Precision Health announces Analytics Platform at recent symposium
With U-M Precision Health’s new Analytics Platform, researchers across campus now have access to genetic data, clinical data and tools previously available only to Michigan Medicine faculty and other level-two password holders.
This platform, developed by Precision Health’s Data Analytics & IT workgroup, provides campuswide access to research tools such as DataDirect and services such as consultation with scientific facilitators.
Precision Health co-director Sachin Kheterpal, M.D., M.B.A., unveiled the Analytics Platform in his opening remarks at the U-M Precision Health Symposium on May 29.
“This is an exciting new platform available to campus researchers with a level-one password; no level-two password required,” Kheterpal said. “It’s not just software, it’s people also: scientific facilitators to help you understand what the data is, and what it can and can’t do. We’ve got genetic and clinical data linked together and people to help you through the process.”
A key component of the platform is DataDirect, a user-friendly self-serve software tool developed and managed by the Data Office for Clinical and Translational Research, a unit of the U-M Medical School Office of Research.
DataDirect enables researchers to access and explore clinical and genetic data from the Michigan Genomics Initiative (MGI) cohort. MGI comprises a broad portfolio of data from more than 65,000 individuals, and continues to add approximately 10,000 new participants annually. Participants in MGI may be re-contacted in the future for follow-up studies if they have a genotype or clinical condition of interest to U-M scientific investigators.
The option of one-on-one technical research assistance is another key feature of the Analytics Platform in facilitating cutting-edge medical research.
Precision Health scientific research facilitators are on hand to guide investigators across campus on how to assemble datasets in a HIPAA-aligned environment. Facilitators also help researchers navigate self-serve tools such as DataDirect and EMERSE (U-M’s Electronic Medical Record Search Engine), pull clinical data, submit biospecimen inquiries, assemble subject survey data and more.
Analysts specialized in genetic studies provide guidance for designing and implementing studies in a dataset with more than 20 million genetic markers in each individual. For investigators interested in performing additional genetic analyses, DataDirect provides a line of sight into DNA samples from MGI participants available through the Medical School Central Biorepository.

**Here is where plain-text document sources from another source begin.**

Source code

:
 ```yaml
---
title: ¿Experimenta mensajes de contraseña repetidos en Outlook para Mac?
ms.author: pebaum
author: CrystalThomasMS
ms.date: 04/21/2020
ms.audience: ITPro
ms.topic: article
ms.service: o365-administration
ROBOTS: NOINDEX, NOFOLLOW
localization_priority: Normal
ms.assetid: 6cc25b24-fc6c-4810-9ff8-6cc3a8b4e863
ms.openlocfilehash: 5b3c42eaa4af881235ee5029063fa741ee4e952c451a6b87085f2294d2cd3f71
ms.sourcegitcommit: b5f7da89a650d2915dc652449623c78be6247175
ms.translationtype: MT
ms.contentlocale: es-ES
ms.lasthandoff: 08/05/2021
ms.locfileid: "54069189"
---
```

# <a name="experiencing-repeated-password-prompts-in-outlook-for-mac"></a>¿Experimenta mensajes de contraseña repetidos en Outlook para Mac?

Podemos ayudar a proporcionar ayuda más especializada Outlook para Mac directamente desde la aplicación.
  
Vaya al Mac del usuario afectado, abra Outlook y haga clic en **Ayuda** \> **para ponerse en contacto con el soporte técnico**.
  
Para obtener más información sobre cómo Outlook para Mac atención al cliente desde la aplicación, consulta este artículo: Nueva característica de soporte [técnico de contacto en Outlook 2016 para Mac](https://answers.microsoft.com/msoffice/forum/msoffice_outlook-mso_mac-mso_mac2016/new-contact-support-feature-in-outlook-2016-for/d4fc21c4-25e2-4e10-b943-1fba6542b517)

Data Office tools and resources, available via the Analytics Platform, will allow researchers to combine genetic and clinical MGI participant data. This includes the ability to link clinical phenotype data to genotype data and facilitation of GWAS analysis. Researchers can then store, analyze and access their data in secure Linux- or Windows-based environments.
“This platform increases access to health data and secure compute environments, facilitating interdisciplinary collaborations and ultimately accelerating research in precision health,” said Jenna Wiens, Ph.D., co-lead of Precision Health’s Data Analytics & IT workgroup.
The Precision Health Analytics Platform will continue to grow to address the needs of researchers and enrich its offerings. There are plans to expand the de-identified structured dataset from the MGI population to the whole Michigan Medicine patient population (more than 4 million) later in 2019. Plans are also in the works to acquire, structure and expose new datasets for the MGI cohort, including more clinical data, SureScripts data, geocoding data and more.